---------- DATA EXTRACT

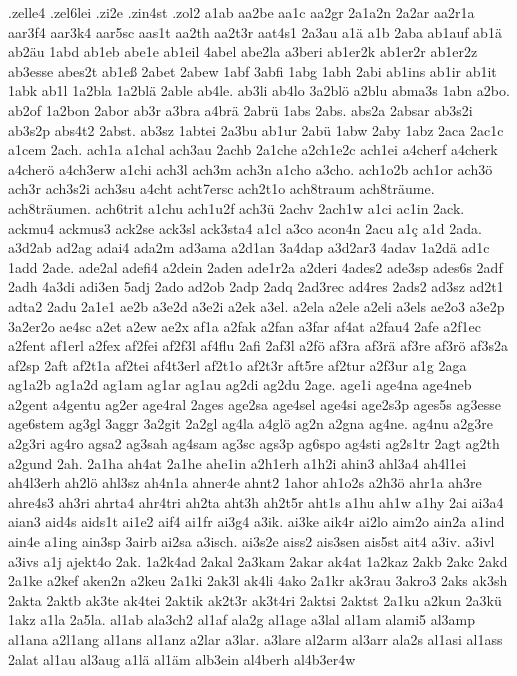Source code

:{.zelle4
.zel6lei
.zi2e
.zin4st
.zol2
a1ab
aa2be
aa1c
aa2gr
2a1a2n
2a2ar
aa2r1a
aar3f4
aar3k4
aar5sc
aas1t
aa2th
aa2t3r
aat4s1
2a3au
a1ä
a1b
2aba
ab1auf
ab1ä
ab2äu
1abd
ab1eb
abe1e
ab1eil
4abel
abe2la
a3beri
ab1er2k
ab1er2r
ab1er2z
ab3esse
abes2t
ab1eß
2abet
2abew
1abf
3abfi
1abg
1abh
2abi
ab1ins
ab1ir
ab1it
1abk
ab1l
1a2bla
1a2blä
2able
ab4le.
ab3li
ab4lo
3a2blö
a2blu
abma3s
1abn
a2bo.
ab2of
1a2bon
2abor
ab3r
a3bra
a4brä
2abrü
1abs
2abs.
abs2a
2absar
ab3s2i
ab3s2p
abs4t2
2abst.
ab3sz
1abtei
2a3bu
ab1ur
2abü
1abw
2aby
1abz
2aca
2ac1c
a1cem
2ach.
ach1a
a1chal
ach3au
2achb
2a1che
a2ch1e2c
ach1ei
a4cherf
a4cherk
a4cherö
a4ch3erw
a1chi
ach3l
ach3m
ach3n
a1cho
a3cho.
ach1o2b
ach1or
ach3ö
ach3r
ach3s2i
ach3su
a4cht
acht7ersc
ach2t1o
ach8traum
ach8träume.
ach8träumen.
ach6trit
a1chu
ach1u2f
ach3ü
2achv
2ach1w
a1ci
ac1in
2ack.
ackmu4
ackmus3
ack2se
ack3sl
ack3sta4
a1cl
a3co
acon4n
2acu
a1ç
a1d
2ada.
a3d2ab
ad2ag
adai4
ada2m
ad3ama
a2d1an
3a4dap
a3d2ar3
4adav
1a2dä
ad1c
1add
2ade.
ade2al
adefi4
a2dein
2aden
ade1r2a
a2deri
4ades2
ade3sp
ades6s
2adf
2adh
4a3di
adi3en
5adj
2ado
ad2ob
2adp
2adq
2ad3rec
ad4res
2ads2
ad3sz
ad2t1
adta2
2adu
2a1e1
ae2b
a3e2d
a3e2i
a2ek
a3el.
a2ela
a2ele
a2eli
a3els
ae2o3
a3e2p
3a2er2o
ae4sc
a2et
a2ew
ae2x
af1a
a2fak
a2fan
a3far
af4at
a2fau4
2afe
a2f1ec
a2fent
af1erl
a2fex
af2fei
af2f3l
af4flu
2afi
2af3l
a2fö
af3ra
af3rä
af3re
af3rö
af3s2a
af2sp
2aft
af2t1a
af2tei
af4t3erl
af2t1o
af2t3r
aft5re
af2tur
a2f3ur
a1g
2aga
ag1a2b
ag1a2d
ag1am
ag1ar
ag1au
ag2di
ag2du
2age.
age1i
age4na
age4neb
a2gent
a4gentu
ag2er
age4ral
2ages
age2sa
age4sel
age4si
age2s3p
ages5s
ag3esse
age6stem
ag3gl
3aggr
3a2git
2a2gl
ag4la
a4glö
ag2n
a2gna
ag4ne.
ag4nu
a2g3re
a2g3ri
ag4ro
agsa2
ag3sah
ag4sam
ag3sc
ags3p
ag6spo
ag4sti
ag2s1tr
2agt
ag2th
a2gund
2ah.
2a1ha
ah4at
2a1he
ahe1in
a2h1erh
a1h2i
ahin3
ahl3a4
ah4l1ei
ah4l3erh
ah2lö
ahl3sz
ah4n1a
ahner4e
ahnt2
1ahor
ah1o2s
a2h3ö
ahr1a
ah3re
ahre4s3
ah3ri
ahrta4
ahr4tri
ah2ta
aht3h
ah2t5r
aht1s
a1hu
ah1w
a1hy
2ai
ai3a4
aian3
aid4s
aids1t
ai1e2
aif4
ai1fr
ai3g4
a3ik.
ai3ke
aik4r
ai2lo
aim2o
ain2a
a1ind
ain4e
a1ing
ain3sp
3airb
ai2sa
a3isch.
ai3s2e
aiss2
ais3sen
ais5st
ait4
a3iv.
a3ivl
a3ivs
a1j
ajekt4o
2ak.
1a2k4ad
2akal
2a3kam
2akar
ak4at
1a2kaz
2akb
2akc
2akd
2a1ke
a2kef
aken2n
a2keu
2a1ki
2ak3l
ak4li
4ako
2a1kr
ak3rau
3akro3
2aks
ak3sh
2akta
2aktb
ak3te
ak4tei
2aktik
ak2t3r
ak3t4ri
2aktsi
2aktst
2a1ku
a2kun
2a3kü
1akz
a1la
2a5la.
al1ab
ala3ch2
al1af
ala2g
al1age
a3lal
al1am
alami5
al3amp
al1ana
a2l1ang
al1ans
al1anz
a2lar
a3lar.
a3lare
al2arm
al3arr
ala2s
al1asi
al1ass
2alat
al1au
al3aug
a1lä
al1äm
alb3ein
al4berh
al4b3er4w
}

--------------------
---------- DATA EXTRACT

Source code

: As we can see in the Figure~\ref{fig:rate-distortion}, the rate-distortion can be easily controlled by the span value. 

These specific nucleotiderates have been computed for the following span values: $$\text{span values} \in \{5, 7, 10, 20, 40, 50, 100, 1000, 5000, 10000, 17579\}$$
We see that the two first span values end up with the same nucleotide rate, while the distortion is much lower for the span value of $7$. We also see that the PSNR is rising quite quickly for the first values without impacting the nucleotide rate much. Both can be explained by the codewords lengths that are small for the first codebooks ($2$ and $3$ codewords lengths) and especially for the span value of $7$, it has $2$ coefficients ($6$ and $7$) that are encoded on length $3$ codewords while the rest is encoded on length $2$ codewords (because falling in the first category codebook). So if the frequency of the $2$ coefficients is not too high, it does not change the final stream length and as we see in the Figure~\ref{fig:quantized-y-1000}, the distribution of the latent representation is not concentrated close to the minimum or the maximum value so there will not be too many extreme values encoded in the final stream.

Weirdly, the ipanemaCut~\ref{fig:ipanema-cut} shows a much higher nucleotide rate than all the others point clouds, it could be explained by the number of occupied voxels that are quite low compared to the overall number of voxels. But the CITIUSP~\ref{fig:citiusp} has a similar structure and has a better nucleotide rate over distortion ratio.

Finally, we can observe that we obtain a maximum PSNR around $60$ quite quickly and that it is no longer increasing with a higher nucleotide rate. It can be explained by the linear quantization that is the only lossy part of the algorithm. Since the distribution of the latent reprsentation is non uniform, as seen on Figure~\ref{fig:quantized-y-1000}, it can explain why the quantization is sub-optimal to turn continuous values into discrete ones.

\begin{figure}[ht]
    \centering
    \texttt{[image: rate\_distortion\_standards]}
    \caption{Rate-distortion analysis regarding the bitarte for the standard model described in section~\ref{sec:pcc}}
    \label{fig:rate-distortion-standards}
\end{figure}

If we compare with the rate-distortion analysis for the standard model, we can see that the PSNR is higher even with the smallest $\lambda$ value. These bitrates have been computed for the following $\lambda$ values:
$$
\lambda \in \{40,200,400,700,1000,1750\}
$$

--------------------

Filter the records above and return every line that holds the word "model".

    \caption{Rate-distortion analysis regarding the bitarte for the standard model described in section~\ref{sec:pcc}}
If we compare with the rate-distortion analysis for the standard model, we can see that the PSNR is higher even with the smallest $\lambda$ value. These bitrates have been computed for the following $\lambda$ values:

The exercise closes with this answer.